**ASSIGNMENT:**
Nothing in the records may be altered, so transcribe them exactly.

**RECORDS SHOWN:**
=====

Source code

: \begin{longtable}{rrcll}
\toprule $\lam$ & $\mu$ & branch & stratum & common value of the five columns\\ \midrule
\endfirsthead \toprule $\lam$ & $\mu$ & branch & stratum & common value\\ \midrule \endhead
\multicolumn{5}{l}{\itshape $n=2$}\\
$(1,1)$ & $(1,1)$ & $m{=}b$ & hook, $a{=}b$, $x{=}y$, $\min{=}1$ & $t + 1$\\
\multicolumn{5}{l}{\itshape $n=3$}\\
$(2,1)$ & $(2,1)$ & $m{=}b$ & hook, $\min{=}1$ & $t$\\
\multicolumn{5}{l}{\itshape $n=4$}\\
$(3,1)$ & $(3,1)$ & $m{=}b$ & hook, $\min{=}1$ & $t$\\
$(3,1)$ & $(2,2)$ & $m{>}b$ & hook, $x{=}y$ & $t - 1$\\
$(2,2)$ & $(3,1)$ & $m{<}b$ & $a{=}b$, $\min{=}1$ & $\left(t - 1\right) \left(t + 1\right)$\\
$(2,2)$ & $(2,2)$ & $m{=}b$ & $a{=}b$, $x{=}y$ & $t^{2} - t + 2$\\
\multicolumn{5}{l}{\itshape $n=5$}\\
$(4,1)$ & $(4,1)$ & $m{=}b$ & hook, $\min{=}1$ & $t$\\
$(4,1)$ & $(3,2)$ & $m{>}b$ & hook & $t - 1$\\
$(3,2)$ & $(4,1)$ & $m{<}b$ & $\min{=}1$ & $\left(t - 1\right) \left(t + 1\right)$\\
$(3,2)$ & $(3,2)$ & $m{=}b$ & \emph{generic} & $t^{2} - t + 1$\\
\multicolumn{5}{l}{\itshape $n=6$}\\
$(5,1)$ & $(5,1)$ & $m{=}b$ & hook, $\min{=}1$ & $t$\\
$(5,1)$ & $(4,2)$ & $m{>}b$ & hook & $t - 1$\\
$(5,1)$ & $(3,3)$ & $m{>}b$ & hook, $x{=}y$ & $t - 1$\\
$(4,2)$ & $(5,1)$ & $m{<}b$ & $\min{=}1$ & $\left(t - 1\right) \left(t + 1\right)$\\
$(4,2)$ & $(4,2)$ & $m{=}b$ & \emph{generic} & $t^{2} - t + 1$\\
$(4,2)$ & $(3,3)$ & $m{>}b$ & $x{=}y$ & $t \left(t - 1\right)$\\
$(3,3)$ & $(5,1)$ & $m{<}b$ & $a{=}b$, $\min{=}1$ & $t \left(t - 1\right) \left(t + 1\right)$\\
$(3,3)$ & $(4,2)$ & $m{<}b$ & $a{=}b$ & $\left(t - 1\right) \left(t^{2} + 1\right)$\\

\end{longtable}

=====

**OUTPUT OF THE EXERCISE:**
Source code

: \begin{longtable}{rrcll}
\toprule $\lam$ & $\mu$ & branch & stratum & common value of the five columns\\ \midrule
\endfirsthead \toprule $\lam$ & $\mu$ & branch & stratum & common value\\ \midrule \endhead
\multicolumn{5}{l}{\itshape $n=2$}\\
$(1,1)$ & $(1,1)$ & $m{=}b$ & hook, $a{=}b$, $x{=}y$, $\min{=}1$ & $t + 1$\\
\multicolumn{5}{l}{\itshape $n=3$}\\
$(2,1)$ & $(2,1)$ & $m{=}b$ & hook, $\min{=}1$ & $t$\\
\multicolumn{5}{l}{\itshape $n=4$}\\
$(3,1)$ & $(3,1)$ & $m{=}b$ & hook, $\min{=}1$ & $t$\\
$(3,1)$ & $(2,2)$ & $m{>}b$ & hook, $x{=}y$ & $t - 1$\\
$(2,2)$ & $(3,1)$ & $m{<}b$ & $a{=}b$, $\min{=}1$ & $\left(t - 1\right) \left(t + 1\right)$\\
$(2,2)$ & $(2,2)$ & $m{=}b$ & $a{=}b$, $x{=}y$ & $t^{2} - t + 2$\\
\multicolumn{5}{l}{\itshape $n=5$}\\
$(4,1)$ & $(4,1)$ & $m{=}b$ & hook, $\min{=}1$ & $t$\\
$(4,1)$ & $(3,2)$ & $m{>}b$ & hook & $t - 1$\\
$(3,2)$ & $(4,1)$ & $m{<}b$ & $\min{=}1$ & $\left(t - 1\right) \left(t + 1\right)$\\
$(3,2)$ & $(3,2)$ & $m{=}b$ & \emph{generic} & $t^{2} - t + 1$\\
\multicolumn{5}{l}{\itshape $n=6$}\\
$(5,1)$ & $(5,1)$ & $m{=}b$ & hook, $\min{=}1$ & $t$\\
$(5,1)$ & $(4,2)$ & $m{>}b$ & hook & $t - 1$\\
$(5,1)$ & $(3,3)$ & $m{>}b$ & hook, $x{=}y$ & $t - 1$\\
$(4,2)$ & $(5,1)$ & $m{<}b$ & $\min{=}1$ & $\left(t - 1\right) \left(t + 1\right)$\\
$(4,2)$ & $(4,2)$ & $m{=}b$ & \emph{generic} & $t^{2} - t + 1$\\
$(4,2)$ & $(3,3)$ & $m{>}b$ & $x{=}y$ & $t \left(t - 1\right)$\\
$(3,3)$ & $(5,1)$ & $m{<}b$ & $a{=}b$, $\min{=}1$ & $t \left(t - 1\right) \left(t + 1\right)$\\
$(3,3)$ & $(4,2)$ & $m{<}b$ & $a{=}b$ & $\left(t - 1\right) \left(t^{2} + 1\right)$\\

\end{longtable}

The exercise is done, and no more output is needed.